In [1]:
import numpy as np
import pandas as pd
 
from sklearn.model_selection import train_test_split
from sklearn.preprocessing import LabelEncoder
from sklearn.feature_extraction.text import CountVectorizer

from nltk.stem import PorterStemmer
from autocorrect import Speller

import os
import re

In [2]:
import tensorflow as tf
from tensorboard.plugins import projector
sconfig = projector.ProjectorConfig()

In [32]:
MAX_LEN  = 25
BATCH_SIZE = 64
NUM_EPOCHS = 10000

spell = Speller(lang='en')

stemmer = PorterStemmer()
def process_str(string, bot_input=False, bot_output=False):
    string = string.strip().lower()
    string = re.sub(r"[^A-Za-z0-9(),!?\'\`:]", " ", string)
    string = re.sub(r"\'s", " \'s",string)
    string = re.sub(r"\'ve", " \'ve",string)
    string = re.sub(r"n\'t", " n\'t",string)
    string = re.sub(r"\'re", " \'re",string)
    string = re.sub(r"\'d", " \'d",string)
    string = re.sub(r"\'ll", " \'ll",string)
    string = re.sub(r",", " , ",string)
    string = re.sub(r"!", " ! ",string)
    string = re.sub(r"\s{2,}", " ",string)
    string = string.split(" ")
    string = [re.sub(r"[0-9]+", "NUM", token) for token in string]
    string = [stemmer.stem(re.sub(r'(.)\1+',r'\1\1',token)) for token in string]
    string = [spell.autocorrect_word(token).lower() for token in string]
    
    while True:
        try:
            string.remove("")
        except:
            break
    if(not bot_input and not bot_output):
        string = string[0:MAX_LEN]
    elif(bot_input):
        string = string[0:MAX_LEN-1]
        string.insert(0,"</start>")
    else:
        string = string[0:MAX_LEN-1]
        string.insert(len(string),"</end>")
    old_len = len(string)
    for i in range((MAX_LEN) - len(string)):
        string.append(" </pad> ")
    string = re.sub("\s+", " ", " ".join(string)).strip()
    return string, old_len


### LOAD DATA

In [33]:
data = cPickle.load(open("all_convos.pkl","rb"))

In [34]:
len(data)

10407

In [35]:
user = [item[0] for item in data]
bot = [item[1] for item in data]

In [36]:
user[:5]

["I'd like to book a trip to Atlantis from Caprica on Saturday, August 13, 2016 for 8 adults. I have a tight budget of 1700.",
 'Yes, how about going to Neverland from Caprica on August 13, 2016 for 5 adults. For this trip, my budget would be 1900.',
 'I have no flexibility for dates... but I can leave from Atlantis rather than Caprica. How about that?',
 "I suppose I'll speak with my husband to see if we can choose other dates, and then I'll come back to you.Thanks for your help",
 'Hello, I am looking to book a vacation from Gotham City to Mos Eisley for $2100.']

In [37]:
bot[:5]

['Hi...I checked a few options for you, and unfortunately, we do not currently have any trips that meet this criteria.  Would you like to book an alternate travel option?',
 'I checked the availability for this date and there were no trips available.  Would you like to select some alternate dates?',
 'I checked the availability for that date and there were no trips available.  Would you like to select some alternate dates?',
 '',
 "Hi. Sorry, I can't find any trips from Gotham City to Mos Eisley for you."]

### Preprocessing

In [38]:
if(os.path.isfile("user_processed.pkl")):
    user = cPickle.load(open("user_processed.pkl", "rb"))
else:
    user = [process_str(item) for item in user]
    cPickle.dump(user, open("user_processed.pkl", "wb"))
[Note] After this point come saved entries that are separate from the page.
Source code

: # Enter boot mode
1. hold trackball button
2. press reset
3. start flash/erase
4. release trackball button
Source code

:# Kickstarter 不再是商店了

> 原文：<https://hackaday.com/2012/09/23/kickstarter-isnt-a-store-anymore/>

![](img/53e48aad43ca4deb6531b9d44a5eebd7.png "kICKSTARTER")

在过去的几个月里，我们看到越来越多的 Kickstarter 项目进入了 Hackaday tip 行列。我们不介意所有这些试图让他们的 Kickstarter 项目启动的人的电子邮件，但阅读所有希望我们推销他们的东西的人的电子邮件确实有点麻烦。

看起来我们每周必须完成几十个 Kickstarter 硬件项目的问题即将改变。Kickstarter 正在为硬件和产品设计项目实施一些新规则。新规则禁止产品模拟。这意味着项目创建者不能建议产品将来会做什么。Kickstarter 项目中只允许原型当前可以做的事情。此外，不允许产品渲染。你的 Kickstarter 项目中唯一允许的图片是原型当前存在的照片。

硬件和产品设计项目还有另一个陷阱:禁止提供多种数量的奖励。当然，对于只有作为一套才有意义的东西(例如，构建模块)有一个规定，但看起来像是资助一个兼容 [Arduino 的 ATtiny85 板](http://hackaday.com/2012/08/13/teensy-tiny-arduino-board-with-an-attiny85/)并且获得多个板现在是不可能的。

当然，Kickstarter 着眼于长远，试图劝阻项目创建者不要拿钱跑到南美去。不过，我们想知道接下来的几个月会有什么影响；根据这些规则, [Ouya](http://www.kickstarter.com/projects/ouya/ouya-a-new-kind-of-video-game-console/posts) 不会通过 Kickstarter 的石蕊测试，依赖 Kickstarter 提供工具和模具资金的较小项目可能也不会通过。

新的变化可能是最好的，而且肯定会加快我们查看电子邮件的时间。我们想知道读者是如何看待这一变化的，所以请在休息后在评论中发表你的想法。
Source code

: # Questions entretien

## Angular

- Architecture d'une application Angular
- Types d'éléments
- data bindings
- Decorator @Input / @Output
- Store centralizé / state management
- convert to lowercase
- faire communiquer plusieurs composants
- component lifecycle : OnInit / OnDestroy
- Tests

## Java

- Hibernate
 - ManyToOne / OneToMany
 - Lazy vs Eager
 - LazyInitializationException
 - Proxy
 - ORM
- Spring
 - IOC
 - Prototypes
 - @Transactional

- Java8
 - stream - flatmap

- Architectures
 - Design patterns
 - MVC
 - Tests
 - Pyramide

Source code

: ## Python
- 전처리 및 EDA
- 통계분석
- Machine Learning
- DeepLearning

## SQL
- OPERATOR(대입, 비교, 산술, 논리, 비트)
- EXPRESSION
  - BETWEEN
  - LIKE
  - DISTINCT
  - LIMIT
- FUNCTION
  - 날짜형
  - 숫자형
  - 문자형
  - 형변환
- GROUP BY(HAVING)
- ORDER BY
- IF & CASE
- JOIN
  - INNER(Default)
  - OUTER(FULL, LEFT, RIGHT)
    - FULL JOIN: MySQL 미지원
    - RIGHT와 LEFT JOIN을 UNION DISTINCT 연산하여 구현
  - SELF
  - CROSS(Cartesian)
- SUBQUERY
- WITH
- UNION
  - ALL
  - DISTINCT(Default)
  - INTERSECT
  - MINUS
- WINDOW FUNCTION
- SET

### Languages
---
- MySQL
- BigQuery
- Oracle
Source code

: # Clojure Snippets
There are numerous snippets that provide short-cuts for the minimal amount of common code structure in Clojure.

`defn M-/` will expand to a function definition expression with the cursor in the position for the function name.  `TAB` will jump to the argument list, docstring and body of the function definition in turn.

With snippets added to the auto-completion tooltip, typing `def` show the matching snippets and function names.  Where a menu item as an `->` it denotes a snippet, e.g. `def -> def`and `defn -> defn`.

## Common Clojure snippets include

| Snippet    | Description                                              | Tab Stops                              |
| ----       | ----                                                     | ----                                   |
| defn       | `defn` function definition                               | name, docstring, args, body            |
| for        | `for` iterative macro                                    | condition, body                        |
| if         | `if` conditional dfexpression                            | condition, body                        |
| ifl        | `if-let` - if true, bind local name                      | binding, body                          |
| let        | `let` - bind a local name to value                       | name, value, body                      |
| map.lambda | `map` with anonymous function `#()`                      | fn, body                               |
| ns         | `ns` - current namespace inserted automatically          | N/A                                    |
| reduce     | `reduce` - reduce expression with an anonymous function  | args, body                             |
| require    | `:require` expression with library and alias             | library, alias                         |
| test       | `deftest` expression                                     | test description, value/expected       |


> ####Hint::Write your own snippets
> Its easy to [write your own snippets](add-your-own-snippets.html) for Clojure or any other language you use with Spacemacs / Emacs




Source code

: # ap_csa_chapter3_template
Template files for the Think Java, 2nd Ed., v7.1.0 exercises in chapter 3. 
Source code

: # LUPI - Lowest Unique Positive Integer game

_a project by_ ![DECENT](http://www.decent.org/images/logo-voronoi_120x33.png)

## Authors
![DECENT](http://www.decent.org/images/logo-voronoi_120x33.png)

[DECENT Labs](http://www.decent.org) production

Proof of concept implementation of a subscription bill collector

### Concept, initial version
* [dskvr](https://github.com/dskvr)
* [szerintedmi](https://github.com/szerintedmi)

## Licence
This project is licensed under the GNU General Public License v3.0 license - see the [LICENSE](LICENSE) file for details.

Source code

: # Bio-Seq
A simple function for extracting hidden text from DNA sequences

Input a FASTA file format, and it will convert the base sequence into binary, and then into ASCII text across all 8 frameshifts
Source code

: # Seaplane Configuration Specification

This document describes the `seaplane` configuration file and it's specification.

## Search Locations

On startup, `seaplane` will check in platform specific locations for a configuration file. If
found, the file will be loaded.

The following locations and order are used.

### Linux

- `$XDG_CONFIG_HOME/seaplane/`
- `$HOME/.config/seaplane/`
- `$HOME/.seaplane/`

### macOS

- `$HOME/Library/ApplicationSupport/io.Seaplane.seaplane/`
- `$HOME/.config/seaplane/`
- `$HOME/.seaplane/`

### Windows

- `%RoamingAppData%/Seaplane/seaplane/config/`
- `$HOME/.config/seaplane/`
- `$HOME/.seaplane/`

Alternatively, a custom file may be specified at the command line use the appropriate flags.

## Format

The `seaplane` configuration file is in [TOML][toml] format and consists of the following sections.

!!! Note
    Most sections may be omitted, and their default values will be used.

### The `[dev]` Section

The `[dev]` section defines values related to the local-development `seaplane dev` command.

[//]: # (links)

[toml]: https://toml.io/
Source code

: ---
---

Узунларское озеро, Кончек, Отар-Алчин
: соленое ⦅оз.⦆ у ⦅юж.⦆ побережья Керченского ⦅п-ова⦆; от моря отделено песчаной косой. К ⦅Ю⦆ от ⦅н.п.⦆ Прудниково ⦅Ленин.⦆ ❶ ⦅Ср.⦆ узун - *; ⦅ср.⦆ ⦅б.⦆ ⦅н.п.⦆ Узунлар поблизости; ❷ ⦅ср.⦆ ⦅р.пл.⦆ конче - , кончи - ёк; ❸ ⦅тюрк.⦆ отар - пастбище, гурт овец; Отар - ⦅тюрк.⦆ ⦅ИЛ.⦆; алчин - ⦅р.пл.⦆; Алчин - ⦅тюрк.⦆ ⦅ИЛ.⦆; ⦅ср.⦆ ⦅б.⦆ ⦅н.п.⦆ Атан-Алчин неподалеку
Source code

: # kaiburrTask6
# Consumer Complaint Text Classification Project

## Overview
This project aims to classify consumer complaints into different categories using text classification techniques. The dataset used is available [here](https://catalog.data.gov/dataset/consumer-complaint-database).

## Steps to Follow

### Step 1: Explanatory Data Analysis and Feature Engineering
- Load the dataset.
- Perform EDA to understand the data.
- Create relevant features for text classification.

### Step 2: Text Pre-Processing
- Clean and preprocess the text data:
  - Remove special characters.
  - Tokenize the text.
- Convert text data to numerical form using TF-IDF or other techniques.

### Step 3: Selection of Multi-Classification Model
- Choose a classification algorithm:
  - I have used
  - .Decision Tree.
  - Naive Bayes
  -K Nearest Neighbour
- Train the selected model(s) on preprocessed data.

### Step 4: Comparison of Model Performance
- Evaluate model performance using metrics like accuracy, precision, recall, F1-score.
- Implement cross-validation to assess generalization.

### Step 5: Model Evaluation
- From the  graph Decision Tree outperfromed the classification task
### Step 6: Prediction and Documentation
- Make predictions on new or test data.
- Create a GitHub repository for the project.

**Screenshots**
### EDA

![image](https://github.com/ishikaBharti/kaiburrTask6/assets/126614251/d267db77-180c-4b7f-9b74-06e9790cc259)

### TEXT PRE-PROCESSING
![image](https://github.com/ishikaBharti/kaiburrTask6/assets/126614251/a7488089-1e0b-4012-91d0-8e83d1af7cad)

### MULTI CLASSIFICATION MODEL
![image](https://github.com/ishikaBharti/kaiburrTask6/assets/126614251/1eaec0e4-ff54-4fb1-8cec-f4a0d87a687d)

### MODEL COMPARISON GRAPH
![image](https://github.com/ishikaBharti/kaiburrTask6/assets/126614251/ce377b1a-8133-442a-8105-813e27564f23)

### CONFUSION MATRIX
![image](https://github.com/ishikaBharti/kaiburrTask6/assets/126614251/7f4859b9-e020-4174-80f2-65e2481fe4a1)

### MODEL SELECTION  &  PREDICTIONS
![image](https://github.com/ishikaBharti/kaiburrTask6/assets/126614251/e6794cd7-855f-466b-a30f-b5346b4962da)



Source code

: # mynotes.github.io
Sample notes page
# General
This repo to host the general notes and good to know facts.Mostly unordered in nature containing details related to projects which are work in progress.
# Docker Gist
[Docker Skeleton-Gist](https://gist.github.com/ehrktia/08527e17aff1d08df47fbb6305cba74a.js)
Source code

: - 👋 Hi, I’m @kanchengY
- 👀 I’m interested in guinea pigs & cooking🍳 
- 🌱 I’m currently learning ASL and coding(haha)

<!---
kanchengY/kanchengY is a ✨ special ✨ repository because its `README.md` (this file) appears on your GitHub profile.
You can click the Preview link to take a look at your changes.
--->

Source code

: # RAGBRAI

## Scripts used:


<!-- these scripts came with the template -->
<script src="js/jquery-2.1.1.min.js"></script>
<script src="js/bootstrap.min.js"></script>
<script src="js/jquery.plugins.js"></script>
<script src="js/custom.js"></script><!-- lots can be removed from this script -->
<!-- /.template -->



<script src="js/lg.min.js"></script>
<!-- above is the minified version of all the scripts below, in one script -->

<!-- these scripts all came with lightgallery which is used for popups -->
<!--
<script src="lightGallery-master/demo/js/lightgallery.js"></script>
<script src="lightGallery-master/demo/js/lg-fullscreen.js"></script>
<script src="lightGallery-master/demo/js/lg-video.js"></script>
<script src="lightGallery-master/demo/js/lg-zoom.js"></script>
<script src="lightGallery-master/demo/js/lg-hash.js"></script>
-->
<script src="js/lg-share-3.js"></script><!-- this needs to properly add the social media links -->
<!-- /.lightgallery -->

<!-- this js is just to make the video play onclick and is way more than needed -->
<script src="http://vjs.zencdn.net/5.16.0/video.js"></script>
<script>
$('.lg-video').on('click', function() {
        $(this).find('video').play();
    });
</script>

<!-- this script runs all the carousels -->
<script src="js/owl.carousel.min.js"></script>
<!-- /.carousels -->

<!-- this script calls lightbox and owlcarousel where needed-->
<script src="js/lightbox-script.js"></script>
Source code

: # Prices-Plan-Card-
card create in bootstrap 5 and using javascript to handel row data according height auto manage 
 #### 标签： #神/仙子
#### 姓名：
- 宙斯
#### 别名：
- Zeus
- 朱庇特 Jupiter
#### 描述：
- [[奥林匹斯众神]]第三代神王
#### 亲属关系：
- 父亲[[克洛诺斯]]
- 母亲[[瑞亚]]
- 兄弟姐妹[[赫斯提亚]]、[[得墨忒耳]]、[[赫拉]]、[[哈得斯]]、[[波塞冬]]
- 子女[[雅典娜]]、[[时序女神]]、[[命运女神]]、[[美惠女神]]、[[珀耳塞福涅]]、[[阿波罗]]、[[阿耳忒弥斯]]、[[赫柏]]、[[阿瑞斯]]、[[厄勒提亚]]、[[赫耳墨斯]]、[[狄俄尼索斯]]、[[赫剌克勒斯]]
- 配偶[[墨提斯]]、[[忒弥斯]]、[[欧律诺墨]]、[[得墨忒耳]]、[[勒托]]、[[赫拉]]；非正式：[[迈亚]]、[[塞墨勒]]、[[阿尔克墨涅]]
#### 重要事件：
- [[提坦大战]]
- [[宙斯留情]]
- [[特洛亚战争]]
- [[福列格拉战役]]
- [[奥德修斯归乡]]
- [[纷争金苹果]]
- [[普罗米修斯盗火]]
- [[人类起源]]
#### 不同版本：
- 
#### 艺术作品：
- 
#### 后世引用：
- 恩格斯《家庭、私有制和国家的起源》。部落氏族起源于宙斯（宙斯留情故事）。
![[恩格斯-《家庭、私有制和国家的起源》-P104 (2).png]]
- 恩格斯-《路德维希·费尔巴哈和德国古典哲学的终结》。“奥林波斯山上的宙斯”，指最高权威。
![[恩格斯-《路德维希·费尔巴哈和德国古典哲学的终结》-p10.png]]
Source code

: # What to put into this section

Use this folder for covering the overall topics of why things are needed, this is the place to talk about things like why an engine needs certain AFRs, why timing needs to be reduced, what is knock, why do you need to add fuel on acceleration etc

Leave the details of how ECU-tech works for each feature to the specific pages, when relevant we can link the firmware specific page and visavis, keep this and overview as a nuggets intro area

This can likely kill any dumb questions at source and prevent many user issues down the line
if(os.path.isfile("bot_in_processed.pkl")):
    bot_inputs = cPickle.load(open("bot_in_processed.pkl", "rb"))
else:
    bot_inputs = [process_str(item, bot_input=True) for item in bot]
    cPickle.dump(bot_inputs, open("bot_in_processed.pkl", "wb"))

if(os.path.isfile("bot_out_processed.pkl")):
    bot_outputs = cPickle.load(open("bot_out_processed.pkl", "rb"))
else:
    bot_outputs = [process_str(item, bot_output=True) for item in bot]
    cPickle.dump(bot_outputs, open("bot_out_processed.pkl", "wb"))
    
    
user_lens = [message[1] for message in user]
user = [message[0] for message in user]

bot_inp_lens = [message[1] for message in bot_inputs]
bot_out_lens = [message[1] for message in bot_outputs]

bot_inputs = [message[0] for message in bot_inputs]
bot_outputs = [message[0] for message in bot_outputs]

KeyboardInterrupt: